On Thu, Apr 11, 2013 at 7:41 PM, Richard A. O'Keefe <ok@cs.otago.ac.nz> wrote:
The basic problem is that the University has a strict policy
that academic staff must not have root access on any machine
that is connected to the University network.  I was given an
administrator account so that I could resume the printer and
install (some) stuff, but /Developer is owned by root, and I
will be given root access on the Greek Calends.

I would have thought that many organisations would have similar
policies.

Well, yes (I was one of those admins, although not at your university, for many years), but if they are installing machines with both Xcode 4.6 under /Applications and Xcode 4.1 or earlier under /Developer, they are installing broken machines that will fail to build many packages and where Xcode may malfunction. /Developer should not exist on a machine with Xcode 4.2 or later installed, at all. You should contact an administrator about this and have them fix both installed machines and their installation images or maintenance routines (whatever they went with for OS X).

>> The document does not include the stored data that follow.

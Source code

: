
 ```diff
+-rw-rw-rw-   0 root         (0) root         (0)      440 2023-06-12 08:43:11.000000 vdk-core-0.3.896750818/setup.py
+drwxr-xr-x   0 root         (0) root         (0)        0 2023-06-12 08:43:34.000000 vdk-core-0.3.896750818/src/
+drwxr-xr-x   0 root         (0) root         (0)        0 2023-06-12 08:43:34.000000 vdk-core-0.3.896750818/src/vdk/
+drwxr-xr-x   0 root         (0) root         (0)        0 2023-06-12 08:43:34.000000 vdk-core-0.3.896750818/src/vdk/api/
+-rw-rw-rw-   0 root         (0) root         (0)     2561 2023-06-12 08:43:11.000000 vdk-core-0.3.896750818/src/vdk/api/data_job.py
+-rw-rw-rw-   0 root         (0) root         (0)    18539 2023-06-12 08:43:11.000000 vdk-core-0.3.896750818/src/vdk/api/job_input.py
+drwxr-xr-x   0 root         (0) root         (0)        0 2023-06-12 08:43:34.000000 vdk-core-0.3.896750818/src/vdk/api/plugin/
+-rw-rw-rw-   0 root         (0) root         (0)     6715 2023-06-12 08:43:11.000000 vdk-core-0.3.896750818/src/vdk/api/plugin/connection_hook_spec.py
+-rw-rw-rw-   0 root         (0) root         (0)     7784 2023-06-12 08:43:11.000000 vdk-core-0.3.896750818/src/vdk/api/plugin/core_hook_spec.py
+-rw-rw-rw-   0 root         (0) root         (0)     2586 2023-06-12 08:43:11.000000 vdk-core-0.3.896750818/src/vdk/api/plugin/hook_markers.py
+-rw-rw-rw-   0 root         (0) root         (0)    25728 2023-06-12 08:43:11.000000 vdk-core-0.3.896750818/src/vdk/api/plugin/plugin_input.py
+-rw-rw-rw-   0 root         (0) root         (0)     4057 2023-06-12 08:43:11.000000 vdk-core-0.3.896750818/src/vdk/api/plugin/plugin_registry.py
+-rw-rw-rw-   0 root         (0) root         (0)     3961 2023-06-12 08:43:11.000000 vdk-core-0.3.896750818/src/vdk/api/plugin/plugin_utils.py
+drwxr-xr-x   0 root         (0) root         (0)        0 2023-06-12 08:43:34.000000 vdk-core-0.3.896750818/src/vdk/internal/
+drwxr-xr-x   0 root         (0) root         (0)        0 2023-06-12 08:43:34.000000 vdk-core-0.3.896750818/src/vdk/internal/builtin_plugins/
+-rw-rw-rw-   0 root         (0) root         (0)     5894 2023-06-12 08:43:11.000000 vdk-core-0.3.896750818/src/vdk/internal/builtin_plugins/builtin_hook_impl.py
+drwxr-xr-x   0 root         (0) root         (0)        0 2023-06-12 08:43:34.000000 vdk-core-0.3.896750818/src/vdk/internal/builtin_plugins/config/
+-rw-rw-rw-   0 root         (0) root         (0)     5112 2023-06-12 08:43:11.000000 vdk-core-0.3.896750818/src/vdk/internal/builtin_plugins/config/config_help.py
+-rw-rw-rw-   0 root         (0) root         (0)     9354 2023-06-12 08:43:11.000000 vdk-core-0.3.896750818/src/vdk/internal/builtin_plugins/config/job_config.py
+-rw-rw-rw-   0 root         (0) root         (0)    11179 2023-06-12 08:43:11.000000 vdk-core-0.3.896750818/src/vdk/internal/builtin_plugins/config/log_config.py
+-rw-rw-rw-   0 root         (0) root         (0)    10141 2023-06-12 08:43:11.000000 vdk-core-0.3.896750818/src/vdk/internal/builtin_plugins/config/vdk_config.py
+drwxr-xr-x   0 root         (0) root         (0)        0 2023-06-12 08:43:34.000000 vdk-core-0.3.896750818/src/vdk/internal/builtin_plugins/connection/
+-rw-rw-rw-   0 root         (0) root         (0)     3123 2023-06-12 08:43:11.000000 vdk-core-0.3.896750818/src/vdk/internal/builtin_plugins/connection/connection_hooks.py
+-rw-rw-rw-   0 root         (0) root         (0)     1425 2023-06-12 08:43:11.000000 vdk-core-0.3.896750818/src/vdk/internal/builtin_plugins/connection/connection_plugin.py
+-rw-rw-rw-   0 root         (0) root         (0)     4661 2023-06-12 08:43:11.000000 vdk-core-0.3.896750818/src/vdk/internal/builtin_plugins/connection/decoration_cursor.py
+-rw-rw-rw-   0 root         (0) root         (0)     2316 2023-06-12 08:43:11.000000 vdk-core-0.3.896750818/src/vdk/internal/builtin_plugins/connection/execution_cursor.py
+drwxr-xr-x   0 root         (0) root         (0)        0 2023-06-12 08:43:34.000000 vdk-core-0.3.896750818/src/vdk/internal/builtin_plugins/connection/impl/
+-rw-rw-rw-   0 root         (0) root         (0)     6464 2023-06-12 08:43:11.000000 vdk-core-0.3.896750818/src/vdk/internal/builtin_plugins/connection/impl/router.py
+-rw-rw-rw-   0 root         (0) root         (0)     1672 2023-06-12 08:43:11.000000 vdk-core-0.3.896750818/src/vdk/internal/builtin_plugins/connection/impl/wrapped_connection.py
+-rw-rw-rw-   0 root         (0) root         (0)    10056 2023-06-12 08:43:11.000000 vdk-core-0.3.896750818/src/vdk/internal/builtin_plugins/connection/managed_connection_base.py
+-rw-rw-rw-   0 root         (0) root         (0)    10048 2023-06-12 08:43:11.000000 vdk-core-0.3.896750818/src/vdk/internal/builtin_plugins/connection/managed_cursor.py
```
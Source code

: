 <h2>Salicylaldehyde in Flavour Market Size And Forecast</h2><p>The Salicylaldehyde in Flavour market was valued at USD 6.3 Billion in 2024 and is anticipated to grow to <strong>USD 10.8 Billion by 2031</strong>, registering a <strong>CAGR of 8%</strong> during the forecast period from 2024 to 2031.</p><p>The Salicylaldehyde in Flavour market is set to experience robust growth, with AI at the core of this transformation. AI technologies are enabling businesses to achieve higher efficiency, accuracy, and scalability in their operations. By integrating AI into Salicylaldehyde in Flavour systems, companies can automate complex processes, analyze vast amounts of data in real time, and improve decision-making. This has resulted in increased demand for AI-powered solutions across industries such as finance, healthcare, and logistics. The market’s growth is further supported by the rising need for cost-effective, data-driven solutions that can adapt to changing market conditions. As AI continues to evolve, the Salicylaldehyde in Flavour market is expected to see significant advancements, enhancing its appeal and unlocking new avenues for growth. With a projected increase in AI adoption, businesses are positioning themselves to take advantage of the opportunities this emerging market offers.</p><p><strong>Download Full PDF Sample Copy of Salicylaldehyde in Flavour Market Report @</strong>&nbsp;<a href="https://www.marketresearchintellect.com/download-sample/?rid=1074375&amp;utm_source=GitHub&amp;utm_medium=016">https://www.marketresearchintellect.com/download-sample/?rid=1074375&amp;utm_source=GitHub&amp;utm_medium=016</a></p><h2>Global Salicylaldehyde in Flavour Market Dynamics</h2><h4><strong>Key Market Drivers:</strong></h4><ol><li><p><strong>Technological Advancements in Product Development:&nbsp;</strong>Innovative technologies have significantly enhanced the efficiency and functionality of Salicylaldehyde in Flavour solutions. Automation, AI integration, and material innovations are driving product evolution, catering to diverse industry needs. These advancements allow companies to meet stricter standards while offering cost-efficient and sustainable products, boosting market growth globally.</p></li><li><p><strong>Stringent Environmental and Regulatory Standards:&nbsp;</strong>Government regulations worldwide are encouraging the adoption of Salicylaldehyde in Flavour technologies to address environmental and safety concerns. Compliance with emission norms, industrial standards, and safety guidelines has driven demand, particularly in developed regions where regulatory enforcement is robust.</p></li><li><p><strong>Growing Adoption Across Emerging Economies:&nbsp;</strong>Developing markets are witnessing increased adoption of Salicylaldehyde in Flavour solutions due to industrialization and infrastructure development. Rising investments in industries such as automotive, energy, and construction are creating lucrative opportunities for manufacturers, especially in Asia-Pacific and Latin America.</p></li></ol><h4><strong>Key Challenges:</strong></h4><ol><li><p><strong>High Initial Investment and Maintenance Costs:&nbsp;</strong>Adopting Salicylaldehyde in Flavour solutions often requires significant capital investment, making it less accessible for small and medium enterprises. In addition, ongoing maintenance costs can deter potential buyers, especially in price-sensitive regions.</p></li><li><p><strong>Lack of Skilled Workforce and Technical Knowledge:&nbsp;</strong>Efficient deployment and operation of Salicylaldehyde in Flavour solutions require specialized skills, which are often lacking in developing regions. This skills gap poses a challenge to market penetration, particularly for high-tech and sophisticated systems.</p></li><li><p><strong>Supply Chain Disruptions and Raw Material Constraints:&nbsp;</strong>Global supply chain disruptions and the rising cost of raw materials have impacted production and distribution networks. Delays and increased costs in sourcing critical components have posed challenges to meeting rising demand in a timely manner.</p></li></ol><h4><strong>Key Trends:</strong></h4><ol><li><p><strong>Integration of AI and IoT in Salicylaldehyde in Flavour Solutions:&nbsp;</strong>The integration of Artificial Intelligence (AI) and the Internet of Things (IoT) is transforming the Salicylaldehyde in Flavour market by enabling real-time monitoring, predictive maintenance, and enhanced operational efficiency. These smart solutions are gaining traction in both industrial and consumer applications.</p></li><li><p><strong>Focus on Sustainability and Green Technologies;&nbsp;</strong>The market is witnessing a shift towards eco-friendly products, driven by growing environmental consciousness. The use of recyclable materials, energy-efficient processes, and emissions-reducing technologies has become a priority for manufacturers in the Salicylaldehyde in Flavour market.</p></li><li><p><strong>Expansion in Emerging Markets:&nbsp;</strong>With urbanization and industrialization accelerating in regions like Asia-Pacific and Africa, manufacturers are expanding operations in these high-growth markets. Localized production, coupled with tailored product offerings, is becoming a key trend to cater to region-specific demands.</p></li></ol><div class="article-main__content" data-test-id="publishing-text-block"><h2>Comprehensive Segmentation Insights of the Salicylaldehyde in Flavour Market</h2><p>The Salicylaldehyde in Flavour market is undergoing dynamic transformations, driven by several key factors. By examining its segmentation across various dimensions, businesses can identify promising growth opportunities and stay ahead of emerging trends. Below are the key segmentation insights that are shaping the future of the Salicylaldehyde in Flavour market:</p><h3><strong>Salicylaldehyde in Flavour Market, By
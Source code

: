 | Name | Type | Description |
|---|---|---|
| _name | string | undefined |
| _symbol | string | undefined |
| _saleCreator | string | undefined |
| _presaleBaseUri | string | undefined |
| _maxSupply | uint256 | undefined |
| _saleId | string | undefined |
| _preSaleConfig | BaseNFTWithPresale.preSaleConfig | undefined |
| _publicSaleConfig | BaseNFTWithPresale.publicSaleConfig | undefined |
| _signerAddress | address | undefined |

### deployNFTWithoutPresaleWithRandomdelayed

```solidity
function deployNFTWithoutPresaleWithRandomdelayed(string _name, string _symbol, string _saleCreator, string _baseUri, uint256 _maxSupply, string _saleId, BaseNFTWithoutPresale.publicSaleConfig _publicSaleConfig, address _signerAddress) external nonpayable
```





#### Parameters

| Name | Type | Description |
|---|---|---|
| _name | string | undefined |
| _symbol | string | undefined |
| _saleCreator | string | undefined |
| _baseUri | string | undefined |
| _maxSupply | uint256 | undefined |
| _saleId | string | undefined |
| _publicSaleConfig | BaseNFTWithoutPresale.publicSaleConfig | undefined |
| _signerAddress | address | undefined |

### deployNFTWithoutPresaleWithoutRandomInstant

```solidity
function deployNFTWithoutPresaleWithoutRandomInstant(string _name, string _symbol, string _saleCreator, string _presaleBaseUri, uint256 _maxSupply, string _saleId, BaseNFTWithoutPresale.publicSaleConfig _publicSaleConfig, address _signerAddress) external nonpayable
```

sudo /Developer/Library/uninstall-devtools --mode=all

If they need an official reference on this, I can dig up the relevant Apple knowledge base article.

> On 12/04/2013, at 2:44 AM, Brandon Allbery wrote:
> (Newer Xcode should actually complain and tell you to run the removal script on startup, because its presence can even break Xcode under some circumstances.)
> 4.6.1 was the latest available in March when I installed it,
> and it _didn't_ complain or tell me to run any removal script.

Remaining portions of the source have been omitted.